Unfortunately we would have to rewrite the way settings are stored in order to support this. Which will lose all user's settings. When you start a second instance you can disable both settings - this should work per instance.

I am a little bit afraid of the following situation:

  • I open another instance
  • I forget to instantly disable the update option
  • Radzen starts to force the update

Maybe you could find a totally different way to block updates?
Like taking the axe, breaking updates in the whole.

The only way to block updates of an Electron app such as Radzen is to not download them. This is what that settings does. We persist it in the localStorage but for some reason a new instance uses a clean new instance of localStorage. This is a known limitation which we can only overcome by changing the way settings are persisted. This is quite a bit of effort though and we won't be attempting it any time soon.

This linked issue is closed as wontfix. If it's by design, wouldn't it be better to directly prohibit a second instance if electron isn't made for this?

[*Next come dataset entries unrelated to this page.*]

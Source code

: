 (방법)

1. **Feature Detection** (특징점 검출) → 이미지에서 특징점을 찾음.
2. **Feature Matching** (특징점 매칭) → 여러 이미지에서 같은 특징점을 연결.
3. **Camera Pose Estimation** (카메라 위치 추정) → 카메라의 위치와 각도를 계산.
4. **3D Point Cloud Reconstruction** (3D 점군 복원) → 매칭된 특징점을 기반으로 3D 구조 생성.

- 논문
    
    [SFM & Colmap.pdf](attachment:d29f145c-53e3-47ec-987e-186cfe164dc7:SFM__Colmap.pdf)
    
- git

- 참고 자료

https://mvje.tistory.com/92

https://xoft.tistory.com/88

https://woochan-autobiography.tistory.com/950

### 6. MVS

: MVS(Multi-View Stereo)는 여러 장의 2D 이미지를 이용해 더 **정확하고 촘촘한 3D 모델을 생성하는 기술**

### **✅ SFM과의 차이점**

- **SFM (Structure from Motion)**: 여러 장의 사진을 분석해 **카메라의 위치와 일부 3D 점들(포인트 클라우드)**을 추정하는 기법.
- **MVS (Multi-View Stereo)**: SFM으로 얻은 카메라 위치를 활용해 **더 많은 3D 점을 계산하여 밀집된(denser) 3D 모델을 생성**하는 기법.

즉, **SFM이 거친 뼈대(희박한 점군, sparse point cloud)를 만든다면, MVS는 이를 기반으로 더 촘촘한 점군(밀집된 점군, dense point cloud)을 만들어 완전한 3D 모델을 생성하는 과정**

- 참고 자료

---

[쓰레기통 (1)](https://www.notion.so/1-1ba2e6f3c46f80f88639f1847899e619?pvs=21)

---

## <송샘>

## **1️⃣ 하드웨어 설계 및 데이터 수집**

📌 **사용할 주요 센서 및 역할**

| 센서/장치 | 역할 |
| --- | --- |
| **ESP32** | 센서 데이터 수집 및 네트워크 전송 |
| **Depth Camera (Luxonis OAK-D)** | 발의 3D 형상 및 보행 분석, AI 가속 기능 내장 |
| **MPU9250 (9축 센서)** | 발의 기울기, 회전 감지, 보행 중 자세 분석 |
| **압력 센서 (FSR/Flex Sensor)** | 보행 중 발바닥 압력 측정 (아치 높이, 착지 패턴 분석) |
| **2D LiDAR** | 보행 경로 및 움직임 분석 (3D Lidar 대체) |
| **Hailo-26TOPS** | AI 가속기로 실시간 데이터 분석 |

I mean, if I want to use it but it works in an unforseeable way it's probably not good.
Would make my problem worse but would be more consistent with the framework-design.
I should probably find another way to compare my settings anyway.

I just realized that VS Code can do this. So it has to be possible to work with multiple instances.
Aaaand it just happend, I opened another instance, disabled checking for updates as soon as I could but still I am now forced to update:
image

VS Code spawns a single main process with multiple windows. In order to implement something like this in Radzen we would have to rewrite a few core modules. Out of curiosity why don't you want to update Radzen? Do you not plan to get new features and fixes?

Yes I do, but I do want to control when. Would you like to work in an environment which forces you to change when it likes to do it? This intention is about controllability.

EDIT: there isn't even a heads-up to it. Imagine you are shortly before a release, of multiple components. And then one component just decides to change ... because it thinks now is a good time.

Well a lot of software gets updated automatically like this - Google Chrome, FireFox, VS Code. Even Windows Update is quite hard to stop.

Anyway we will change the way settings are persisted next year. So far this is the only case where people are using two Radzen instances all the time when this problem manifests.

I really like auto-updates. But for some parts these are horrible. Eg. we are using Win10 here, to do our job, to earn money. And it happened more than once to me that I had to start my day with rollbacks or driver/hardware problems. It is horrible when you loose control in your main working-environment. I just do not think this is the way to go for devs (end-users on the other hand: for sure).

Thank you for the bright looking future updates :slight_smile:

EDIT: to be a little bit more specific about your question: we integrated our Radzen-VS-Solution into a bigger solution and have to be careful with dependencies.